Ask Me Help Desk - Linear relationships

1.Find the coordinates of the point where the line 2y=x-4 cuts the x axis.
Find the equation of the straight line through this point and (-1,10)

Are the coordinates and the equation of this question connected? I have done this exercise few months ago but I have forgotten everything. Some explaining would be nice.. :)

2.Find the coordinates of the point where the line 2y=-x+6 cuts the x axis.
Find the equation of the straight line through this point and the point (8,8)

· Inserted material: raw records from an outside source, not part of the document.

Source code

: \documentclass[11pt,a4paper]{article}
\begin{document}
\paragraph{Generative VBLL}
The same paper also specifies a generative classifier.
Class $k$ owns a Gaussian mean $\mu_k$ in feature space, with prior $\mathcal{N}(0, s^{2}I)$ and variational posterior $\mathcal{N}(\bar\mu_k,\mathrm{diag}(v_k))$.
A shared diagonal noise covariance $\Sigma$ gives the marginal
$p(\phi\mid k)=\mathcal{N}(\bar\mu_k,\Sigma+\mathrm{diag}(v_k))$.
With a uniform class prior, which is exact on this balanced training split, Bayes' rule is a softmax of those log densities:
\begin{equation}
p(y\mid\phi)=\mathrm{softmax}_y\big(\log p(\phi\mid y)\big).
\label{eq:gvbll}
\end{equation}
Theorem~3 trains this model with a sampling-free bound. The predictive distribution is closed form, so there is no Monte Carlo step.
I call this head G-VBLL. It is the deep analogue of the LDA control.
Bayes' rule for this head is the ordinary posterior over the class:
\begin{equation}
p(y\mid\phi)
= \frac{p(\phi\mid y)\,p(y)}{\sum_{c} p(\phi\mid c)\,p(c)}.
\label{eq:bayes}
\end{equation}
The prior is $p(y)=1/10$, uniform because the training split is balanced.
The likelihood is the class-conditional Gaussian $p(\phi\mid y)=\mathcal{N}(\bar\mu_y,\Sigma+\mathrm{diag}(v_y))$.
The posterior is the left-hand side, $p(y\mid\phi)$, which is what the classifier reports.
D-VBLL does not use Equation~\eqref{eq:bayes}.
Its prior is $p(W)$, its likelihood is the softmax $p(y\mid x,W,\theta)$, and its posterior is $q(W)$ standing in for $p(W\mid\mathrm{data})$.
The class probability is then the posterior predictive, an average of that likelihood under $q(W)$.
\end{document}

3.If f(x)=2x+10 and g(x)=x^2-3x-4
Find
a.f(2)+g(2)

b.f(x)+g(x)

c.f(2x)+g(2x)

d. the values of p for which g(p)=0

e.The values of q for which f(q)=g(q)

Thx in advance :)

Quote:

1.Find the coordinates of the point where the line 2y=x-4 cuts the x axis.
Find the equation of the straight line through this point and (-1,10)

Are the coordinates and the equation of this question connected? I have done this exercise few months ago but i have forgotten everything. Some explaining would be nice..

The point where a line cuts the x-axis is the point where x = 0 (because x = 0 at the x-axis). All you need to do is replace "x" in your equation with "0" and solve for y.

Taking the point (0,y) you solved for, create an equation for the line.

$slope = \frac {\delta Y}{\delta X} = \frac {10-y}{-1-0} = y-10$

The standard slope-intercept form of a line is "Y=mX + b" where "m" is the slope and "b" is the y-intercept. Plug in the slope into the line:

$Y=(y-10)X + b$ Remember that the "y" was solved for above.

Enter one point, say (-1,10), for X and Y and solve for b.

Quote:

2.Find the coordinates of the point where the line 2y=-x+6 cuts the x axis.
Find the equation of the straight line through this point and the point (8,8)

This is done exactly the same way as #1. The value of "x" is 0 at the point where a line cuts the x-axis (the x-intercept).

Quote:

3.If f(x)=2x+10 and g(x)=x^2-3x-4, Find

a.f(2)+g(2)
b.f(x)+g(x)
c.f(2x)+g(2x)
d. the values of p for which g(p)=0
e.The values of q for which f(q)=g(q)

$f(x) = 2x+10$ therefore $f(2) = 2 \times 2 +10 = 14$
$g(x)=x^2-3x-4$ therefore $g(2) = 2^2-3 \cdot 2-4=-6$

The others are straight-forward. Give them a try. If you have trouble, post back with what you've done and I'll help you more.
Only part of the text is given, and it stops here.